-- Exercise objective --
Extract, from the records beneath this instruction, each line that contains the word "Retrieving".

-- Dataset excerpts --
----------------

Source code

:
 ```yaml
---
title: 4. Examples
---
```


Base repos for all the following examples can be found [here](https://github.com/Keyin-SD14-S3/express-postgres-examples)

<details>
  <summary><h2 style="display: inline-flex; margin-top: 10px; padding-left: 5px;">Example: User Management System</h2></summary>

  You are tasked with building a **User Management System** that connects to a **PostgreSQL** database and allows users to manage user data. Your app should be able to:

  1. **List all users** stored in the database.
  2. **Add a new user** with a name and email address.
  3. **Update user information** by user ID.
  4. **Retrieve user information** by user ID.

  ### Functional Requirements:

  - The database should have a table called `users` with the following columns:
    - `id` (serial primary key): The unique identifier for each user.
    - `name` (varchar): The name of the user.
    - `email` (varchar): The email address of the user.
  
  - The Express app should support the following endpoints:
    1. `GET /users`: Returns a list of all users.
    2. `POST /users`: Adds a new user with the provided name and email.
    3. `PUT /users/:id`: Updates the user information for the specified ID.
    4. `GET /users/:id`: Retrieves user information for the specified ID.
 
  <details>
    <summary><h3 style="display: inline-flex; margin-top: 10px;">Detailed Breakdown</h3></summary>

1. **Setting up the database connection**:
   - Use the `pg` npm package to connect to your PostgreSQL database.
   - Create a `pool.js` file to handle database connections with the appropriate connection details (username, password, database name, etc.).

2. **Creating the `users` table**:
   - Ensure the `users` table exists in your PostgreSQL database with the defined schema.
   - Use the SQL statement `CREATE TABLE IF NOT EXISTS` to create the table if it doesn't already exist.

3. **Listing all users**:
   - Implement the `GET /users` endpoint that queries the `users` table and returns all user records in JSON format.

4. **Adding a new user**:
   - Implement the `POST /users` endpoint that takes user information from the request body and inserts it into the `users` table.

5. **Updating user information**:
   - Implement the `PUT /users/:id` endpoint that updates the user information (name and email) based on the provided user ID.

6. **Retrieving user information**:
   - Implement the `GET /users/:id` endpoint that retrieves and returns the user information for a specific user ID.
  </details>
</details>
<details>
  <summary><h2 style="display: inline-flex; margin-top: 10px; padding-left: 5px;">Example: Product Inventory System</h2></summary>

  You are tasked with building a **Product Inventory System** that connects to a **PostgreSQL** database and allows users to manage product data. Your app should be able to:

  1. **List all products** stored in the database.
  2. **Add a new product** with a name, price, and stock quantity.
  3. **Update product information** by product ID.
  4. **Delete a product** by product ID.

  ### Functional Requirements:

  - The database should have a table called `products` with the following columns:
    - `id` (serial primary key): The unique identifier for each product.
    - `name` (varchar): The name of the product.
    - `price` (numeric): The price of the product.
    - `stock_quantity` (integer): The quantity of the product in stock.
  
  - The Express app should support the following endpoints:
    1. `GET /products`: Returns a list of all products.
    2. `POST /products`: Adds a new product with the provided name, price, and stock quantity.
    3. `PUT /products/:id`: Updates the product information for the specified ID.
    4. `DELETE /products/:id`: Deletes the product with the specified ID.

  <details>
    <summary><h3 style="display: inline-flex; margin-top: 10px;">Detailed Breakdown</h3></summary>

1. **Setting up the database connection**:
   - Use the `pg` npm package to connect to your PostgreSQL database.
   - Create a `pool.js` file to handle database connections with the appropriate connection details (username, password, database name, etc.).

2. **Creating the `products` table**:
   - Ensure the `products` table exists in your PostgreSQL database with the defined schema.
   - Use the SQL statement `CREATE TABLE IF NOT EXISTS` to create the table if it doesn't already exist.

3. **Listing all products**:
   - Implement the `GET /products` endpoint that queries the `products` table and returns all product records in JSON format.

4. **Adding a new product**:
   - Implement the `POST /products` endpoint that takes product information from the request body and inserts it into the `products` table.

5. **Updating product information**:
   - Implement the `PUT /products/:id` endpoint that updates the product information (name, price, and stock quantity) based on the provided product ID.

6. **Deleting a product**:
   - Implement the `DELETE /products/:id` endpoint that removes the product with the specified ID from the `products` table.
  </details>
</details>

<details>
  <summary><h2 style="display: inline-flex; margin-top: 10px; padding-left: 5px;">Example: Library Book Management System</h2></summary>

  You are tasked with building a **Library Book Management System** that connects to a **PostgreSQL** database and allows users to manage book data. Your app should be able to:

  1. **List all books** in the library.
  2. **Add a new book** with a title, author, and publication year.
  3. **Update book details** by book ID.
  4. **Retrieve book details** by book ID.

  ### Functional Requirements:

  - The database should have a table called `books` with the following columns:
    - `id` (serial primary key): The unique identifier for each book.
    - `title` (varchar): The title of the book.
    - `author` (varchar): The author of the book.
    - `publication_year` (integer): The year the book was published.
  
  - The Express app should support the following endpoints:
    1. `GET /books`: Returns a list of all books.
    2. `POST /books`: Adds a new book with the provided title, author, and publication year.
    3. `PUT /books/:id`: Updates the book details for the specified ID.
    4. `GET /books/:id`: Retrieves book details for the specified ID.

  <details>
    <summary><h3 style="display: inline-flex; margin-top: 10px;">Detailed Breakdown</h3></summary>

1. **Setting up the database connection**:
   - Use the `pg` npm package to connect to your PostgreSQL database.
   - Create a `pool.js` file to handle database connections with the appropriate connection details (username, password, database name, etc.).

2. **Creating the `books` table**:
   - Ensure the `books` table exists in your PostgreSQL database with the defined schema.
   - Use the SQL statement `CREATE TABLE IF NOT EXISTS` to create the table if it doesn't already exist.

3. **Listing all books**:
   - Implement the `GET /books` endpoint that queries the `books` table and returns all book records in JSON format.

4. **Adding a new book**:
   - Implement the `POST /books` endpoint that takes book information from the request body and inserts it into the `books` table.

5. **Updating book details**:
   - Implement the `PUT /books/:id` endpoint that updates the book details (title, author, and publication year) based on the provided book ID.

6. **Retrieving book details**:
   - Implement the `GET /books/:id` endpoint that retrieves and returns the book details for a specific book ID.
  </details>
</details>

----------------

-- Task solution --
6. **Retrieving user information**:
6. **Retrieving book details**:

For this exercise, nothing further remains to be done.